She never says the last part; she probably never would. She also doesn’t say what I think is the real answer, which is this: Anyone who works in the media can tell you that there’s no better way to have the conversation without ever having to talk about yourself. While Lipa’s editorial initiative may seem like an act of self-exposure, it’s actually an act of self-preservation—allowing her to regularly connect with her audience by sharing her favorite Spanish wine, the public art installations she enjoyed visiting in rural Japan, the causes, activists or artists he cares about.

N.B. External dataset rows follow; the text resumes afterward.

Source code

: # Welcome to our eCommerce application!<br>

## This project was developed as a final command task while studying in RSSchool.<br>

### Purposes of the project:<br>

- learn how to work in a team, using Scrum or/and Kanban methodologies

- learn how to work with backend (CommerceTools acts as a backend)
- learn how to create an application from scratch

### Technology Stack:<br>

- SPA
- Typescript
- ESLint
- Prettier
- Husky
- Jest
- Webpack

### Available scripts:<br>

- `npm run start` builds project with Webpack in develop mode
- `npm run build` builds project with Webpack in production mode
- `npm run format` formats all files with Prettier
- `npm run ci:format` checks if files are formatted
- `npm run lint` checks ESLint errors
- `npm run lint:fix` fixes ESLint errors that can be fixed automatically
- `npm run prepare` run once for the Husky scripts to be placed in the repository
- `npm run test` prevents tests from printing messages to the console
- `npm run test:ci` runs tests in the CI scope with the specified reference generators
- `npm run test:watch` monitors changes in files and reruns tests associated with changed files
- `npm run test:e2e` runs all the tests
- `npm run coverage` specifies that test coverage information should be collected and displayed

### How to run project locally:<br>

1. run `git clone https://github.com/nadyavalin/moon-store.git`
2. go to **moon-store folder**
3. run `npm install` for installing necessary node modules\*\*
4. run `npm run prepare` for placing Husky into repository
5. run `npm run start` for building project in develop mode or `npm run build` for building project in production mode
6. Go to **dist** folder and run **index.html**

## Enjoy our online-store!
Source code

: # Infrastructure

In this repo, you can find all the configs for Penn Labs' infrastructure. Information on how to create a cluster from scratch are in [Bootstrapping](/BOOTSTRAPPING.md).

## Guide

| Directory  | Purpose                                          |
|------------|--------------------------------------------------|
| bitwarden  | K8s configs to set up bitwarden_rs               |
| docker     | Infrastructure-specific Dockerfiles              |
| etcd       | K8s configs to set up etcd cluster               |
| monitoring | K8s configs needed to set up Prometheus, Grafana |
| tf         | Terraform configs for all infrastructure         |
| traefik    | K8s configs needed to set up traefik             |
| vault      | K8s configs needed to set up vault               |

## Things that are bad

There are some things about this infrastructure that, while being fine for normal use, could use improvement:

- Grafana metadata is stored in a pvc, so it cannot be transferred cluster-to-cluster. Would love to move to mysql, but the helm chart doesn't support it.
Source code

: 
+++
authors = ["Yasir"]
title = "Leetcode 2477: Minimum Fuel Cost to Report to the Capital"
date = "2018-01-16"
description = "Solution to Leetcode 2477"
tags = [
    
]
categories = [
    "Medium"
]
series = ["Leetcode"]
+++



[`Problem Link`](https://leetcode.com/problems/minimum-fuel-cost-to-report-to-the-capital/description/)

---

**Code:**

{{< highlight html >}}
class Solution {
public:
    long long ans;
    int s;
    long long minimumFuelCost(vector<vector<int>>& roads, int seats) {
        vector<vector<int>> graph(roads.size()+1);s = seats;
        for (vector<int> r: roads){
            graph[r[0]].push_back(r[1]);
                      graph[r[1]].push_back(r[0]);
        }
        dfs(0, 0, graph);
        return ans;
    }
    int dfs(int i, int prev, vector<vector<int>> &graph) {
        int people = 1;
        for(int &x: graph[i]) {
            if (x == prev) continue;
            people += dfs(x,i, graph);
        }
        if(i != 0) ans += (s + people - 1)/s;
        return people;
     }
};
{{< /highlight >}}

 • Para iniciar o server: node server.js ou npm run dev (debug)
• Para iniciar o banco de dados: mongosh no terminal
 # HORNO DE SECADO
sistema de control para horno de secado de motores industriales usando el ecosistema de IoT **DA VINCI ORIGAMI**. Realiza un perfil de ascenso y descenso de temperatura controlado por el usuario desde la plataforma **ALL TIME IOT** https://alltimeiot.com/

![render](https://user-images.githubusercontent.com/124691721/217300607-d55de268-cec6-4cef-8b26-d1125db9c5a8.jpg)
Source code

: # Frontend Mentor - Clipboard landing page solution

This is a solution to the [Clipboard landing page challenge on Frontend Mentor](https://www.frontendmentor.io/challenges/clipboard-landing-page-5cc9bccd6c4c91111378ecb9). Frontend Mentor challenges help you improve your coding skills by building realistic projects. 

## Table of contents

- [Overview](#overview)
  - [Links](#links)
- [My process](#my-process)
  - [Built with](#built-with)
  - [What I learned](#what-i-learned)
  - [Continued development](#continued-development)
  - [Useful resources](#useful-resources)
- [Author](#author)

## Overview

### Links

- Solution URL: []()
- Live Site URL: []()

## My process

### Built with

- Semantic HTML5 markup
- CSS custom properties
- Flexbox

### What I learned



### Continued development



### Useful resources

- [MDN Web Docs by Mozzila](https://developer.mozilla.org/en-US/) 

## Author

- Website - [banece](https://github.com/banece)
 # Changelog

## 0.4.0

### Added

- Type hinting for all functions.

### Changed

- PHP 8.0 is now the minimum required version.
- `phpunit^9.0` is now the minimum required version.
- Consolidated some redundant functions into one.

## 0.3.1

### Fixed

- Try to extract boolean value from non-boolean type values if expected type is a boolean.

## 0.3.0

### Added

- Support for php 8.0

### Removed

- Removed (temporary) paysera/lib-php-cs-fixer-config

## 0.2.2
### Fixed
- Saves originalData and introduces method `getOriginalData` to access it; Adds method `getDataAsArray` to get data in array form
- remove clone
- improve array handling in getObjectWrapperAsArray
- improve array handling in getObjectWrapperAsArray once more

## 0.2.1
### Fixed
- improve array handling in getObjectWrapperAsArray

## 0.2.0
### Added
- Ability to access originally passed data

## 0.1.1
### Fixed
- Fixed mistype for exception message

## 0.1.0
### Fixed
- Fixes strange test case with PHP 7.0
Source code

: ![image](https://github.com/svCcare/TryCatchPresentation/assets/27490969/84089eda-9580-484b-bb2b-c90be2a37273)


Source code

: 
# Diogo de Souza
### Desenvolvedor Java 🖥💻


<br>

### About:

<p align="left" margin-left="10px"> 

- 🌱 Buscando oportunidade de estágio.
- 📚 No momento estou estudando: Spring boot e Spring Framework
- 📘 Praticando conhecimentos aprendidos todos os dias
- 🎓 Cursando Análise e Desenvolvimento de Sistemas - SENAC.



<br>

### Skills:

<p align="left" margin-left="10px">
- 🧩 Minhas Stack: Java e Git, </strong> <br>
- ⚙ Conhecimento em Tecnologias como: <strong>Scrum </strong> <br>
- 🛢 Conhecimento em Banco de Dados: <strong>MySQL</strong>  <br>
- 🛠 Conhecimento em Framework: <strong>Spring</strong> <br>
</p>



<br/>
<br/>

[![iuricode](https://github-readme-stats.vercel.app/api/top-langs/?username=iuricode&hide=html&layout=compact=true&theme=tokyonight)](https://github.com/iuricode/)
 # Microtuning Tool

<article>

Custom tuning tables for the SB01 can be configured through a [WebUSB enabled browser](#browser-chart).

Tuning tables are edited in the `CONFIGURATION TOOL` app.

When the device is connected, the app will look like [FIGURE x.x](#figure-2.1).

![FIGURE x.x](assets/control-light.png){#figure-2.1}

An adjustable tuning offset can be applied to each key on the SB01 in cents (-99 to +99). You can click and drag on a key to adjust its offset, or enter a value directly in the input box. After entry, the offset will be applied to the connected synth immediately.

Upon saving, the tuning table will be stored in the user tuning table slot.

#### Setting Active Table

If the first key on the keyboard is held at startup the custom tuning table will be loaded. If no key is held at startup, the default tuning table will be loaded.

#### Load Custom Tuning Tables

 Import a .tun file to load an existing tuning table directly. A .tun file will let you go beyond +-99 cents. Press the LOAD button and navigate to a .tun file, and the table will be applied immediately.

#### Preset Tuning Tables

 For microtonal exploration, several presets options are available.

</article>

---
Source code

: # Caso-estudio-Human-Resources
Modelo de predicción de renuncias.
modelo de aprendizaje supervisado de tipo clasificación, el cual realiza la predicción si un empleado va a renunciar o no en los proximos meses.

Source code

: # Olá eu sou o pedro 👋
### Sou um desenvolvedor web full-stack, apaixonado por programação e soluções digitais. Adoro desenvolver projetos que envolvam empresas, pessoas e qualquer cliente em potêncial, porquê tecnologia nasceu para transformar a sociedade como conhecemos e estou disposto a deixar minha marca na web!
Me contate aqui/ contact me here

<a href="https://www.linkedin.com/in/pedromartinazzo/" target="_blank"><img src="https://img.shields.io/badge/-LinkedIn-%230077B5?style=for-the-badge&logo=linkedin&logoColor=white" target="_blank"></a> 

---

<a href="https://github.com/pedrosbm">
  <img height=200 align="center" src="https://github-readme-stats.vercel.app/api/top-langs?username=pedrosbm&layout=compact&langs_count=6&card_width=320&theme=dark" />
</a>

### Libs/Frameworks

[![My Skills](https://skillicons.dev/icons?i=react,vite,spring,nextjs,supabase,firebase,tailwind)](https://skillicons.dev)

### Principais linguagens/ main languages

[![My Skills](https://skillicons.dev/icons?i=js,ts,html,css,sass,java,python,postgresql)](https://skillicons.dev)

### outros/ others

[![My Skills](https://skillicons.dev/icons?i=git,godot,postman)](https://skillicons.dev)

However, sharing a lifestyle is different from sharing a life.

On the rare occasion that she needs to address something more intimate, her own outlets are the perfect way to get the message out. After DaBaby, a rapper featured on a remix of her song “Levitating,” was caught on video making homophobic comments at a 2021 music festival, Lipa wrote a statement on Instagram, where she has 88.6 million followers, disavowing him and encouraged his fans to fight the stigma surrounding HIV/AIDS. That kind of direct communication “was something artists hadn’t had before,” she says. “Whatever was said about you in the press, it was: It’s you.”

In 2021, an organization founded by American Orthodox rabbi Shmuli Botich ran a full-page ad in The New York Times accusing Lipa of anti-Semitism after she defended Palestinian human rights. Her representatives asked the newspaper’s management to apologize, but they did not. For more than two years, Lipa turned down any opportunities to be covered by The Times. She then convinced Dean Baquet, the newspaper’s former executive editor, to appear on her podcast last December. When she raised the issue, he had little to say about the company’s decisions (he still works here), explaining the church-state divisions between the editorial and advertising departments. For her, the conversation went as expected: “It was enough for me to tell the person above” and then she could move on from something that had been bothering her for years.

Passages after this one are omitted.